Loin des spéculations et de l’accumulation du capital boursier, de nombreuses manœuvres sont en cours depuis plusieurs décennies pour s’approprier les meilleures ressources naturelles, et même humaines, à travers le monde. Ces dernières années, cette course a pris une tout autre dimension avec l’arrivée du géant chinois dont la recherche de nouveaux marchés s’est accompagnée de l’acquisition de nouveaux territoires pour son industrie agricole.

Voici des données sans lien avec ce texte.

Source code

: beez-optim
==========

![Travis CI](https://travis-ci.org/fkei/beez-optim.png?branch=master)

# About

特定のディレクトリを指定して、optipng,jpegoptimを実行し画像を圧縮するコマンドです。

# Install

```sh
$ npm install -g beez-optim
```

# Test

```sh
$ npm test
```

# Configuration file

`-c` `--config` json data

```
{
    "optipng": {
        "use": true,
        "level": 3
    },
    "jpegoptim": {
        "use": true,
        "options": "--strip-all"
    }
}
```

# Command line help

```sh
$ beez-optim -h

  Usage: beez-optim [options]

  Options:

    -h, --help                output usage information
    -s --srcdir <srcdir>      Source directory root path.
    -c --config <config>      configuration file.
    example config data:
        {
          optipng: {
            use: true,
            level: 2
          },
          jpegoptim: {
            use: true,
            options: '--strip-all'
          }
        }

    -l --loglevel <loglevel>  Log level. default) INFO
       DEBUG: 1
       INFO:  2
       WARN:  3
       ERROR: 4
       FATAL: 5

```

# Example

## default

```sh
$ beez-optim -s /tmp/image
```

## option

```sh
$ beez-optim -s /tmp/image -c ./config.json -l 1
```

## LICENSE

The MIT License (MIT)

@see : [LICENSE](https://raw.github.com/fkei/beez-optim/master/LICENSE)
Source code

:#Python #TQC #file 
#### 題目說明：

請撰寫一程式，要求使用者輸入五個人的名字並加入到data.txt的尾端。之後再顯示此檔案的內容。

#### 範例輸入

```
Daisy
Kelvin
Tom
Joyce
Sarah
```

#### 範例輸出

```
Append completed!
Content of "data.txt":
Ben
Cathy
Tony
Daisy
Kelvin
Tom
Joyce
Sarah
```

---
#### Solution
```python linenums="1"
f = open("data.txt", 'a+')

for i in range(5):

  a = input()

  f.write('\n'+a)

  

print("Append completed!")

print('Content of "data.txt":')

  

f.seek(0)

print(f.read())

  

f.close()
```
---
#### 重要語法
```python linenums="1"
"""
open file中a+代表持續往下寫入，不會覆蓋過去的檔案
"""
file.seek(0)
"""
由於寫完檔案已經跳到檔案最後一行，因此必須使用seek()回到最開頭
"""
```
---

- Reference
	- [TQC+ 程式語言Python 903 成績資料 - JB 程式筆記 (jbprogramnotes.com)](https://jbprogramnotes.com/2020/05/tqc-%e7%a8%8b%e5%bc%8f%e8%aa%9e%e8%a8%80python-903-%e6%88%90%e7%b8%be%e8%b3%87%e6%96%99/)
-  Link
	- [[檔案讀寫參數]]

Le récent cri d’alarme de Kofi Annan allait dans le sens de la mise en cause de cette tendance. En effet, l’ancien Secrétaire général des Nations-Unies dénonçait il y a quelques semaines la mainmise des pays riches sur les terres agricoles des pays plus pauvres. « Avec le problème du changement climatique, la sécurité alimentaire et nutritionnelle mondiale est l'enjeu de notre époque », soulignait-il, lors d'une conférence de presse à la FAO, l'organisation des Nations unies pour l'alimentation et l'agriculture.
Cet appétit se fait malheureusement aux dépens des pays les moins avancés qui ne peuvent généralement pas résister à une offensive qui s’accompagne de monnaie d’échange comptant. Rien n’y échappe.
Avec l’alimentation, les besoins en énergie poussent régulièrement les pays industrialisés, anciens et nouveaux, à étendre leurs tentacules sur toute la planète, créant au passage des zones d’influence. Et cela ne suffit manifestement pas, puisqu’il ne se passe pas une seule année sans que de nouvelles poches de gaz ou de pétrole ne soient mises au jour à travers le monde.
L’Afrique, nouvel el dorado qui offre bien plus avec des minerais précieux ou stratégiques, est un excellent baromètre de ce climat. L’Occident et les nouveaux pays émergents s’y sont donné rendez-vous pour acquérir des concessions et exploiter encore plus les ressources primaires. Sur le terrain, les pays membres de l’Union européenne, le Brésil, la Russie, la Chine et l’Inde sont à la manœuvre. Du nord au sud et de l’est à l’ouest du continent, on s’investit et on investit avec souvent plus de bonheur qu’ailleurs.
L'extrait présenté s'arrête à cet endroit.